What needs to be done →
Filter the entries below, keeping only lines with "ready".

Dataset entries →
————————

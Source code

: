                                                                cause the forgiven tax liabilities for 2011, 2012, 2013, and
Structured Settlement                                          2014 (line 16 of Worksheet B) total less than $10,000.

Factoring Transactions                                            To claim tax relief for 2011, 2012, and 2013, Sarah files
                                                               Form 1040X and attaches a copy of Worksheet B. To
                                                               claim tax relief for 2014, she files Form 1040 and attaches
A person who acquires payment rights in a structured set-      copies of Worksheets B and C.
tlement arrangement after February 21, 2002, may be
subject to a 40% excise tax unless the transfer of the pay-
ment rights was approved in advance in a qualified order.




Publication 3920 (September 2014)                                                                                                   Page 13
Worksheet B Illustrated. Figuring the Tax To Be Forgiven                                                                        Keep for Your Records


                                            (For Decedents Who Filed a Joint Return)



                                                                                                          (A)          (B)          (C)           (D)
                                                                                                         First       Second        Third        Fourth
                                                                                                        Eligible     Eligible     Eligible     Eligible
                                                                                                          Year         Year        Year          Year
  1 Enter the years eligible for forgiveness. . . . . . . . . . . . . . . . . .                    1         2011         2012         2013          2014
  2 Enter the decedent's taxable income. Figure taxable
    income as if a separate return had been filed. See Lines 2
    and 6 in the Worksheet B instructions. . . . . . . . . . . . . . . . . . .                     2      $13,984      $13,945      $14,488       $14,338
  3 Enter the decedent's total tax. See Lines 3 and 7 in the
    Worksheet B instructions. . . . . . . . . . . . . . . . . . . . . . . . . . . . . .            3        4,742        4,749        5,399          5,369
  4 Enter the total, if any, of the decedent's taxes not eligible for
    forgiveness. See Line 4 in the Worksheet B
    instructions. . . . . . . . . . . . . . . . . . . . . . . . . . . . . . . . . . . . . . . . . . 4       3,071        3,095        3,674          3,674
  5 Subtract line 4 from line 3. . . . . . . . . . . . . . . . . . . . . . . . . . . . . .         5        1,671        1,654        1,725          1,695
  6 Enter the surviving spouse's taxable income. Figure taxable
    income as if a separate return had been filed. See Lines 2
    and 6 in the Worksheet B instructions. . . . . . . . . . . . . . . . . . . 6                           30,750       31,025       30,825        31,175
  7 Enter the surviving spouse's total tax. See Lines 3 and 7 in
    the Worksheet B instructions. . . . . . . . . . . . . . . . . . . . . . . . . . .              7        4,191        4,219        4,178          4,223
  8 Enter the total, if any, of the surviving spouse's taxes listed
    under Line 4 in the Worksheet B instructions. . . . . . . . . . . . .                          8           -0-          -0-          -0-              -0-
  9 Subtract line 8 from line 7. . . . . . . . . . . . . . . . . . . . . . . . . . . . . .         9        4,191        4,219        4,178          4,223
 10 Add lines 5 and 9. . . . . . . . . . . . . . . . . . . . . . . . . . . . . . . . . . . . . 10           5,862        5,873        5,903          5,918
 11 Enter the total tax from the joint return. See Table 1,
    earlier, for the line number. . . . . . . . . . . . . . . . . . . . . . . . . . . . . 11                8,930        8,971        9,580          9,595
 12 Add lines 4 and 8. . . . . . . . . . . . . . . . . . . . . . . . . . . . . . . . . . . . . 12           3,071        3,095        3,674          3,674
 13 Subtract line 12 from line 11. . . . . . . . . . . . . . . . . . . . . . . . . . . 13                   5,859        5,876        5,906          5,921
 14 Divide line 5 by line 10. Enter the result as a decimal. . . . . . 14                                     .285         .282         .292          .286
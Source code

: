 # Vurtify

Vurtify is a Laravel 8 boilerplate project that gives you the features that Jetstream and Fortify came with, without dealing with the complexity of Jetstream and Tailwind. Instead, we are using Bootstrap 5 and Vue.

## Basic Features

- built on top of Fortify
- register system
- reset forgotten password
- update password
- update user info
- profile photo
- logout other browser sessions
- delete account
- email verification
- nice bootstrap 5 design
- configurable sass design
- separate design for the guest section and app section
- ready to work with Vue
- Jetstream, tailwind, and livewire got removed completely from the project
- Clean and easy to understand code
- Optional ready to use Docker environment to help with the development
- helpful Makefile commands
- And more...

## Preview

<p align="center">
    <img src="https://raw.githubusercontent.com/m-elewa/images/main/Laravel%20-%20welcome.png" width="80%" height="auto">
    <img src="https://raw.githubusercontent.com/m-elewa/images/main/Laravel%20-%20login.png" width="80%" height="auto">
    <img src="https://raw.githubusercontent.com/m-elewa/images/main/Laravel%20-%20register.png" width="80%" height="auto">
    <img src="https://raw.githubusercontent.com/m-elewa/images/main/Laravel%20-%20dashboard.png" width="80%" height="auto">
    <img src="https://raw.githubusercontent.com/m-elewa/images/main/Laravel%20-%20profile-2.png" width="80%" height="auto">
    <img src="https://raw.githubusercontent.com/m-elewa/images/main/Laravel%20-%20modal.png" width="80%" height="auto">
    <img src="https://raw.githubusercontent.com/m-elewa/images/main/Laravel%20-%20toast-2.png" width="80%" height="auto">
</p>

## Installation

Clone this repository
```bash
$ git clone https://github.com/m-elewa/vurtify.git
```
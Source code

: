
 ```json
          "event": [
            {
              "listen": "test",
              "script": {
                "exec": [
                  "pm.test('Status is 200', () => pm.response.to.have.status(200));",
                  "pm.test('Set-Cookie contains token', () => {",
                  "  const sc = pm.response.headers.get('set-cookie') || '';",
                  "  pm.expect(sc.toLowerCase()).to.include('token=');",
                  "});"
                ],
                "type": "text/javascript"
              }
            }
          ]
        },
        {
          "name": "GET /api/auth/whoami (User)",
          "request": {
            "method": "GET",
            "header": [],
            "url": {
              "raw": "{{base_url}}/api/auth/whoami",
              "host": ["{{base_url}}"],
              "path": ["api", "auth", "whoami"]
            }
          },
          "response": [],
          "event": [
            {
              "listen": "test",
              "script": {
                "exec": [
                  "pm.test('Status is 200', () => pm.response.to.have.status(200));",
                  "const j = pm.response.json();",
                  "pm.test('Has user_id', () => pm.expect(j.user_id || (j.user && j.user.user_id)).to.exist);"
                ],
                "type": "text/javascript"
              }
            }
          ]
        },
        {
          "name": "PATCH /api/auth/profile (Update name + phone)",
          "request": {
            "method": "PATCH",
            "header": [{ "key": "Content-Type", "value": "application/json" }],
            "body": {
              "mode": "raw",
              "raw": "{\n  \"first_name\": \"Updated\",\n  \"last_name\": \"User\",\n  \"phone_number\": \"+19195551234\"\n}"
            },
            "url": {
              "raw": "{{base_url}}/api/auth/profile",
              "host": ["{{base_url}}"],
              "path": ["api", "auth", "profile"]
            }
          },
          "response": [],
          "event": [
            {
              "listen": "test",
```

————————

Finished task →
- ready to work with Vue
- Optional ready to use Docker environment to help with the development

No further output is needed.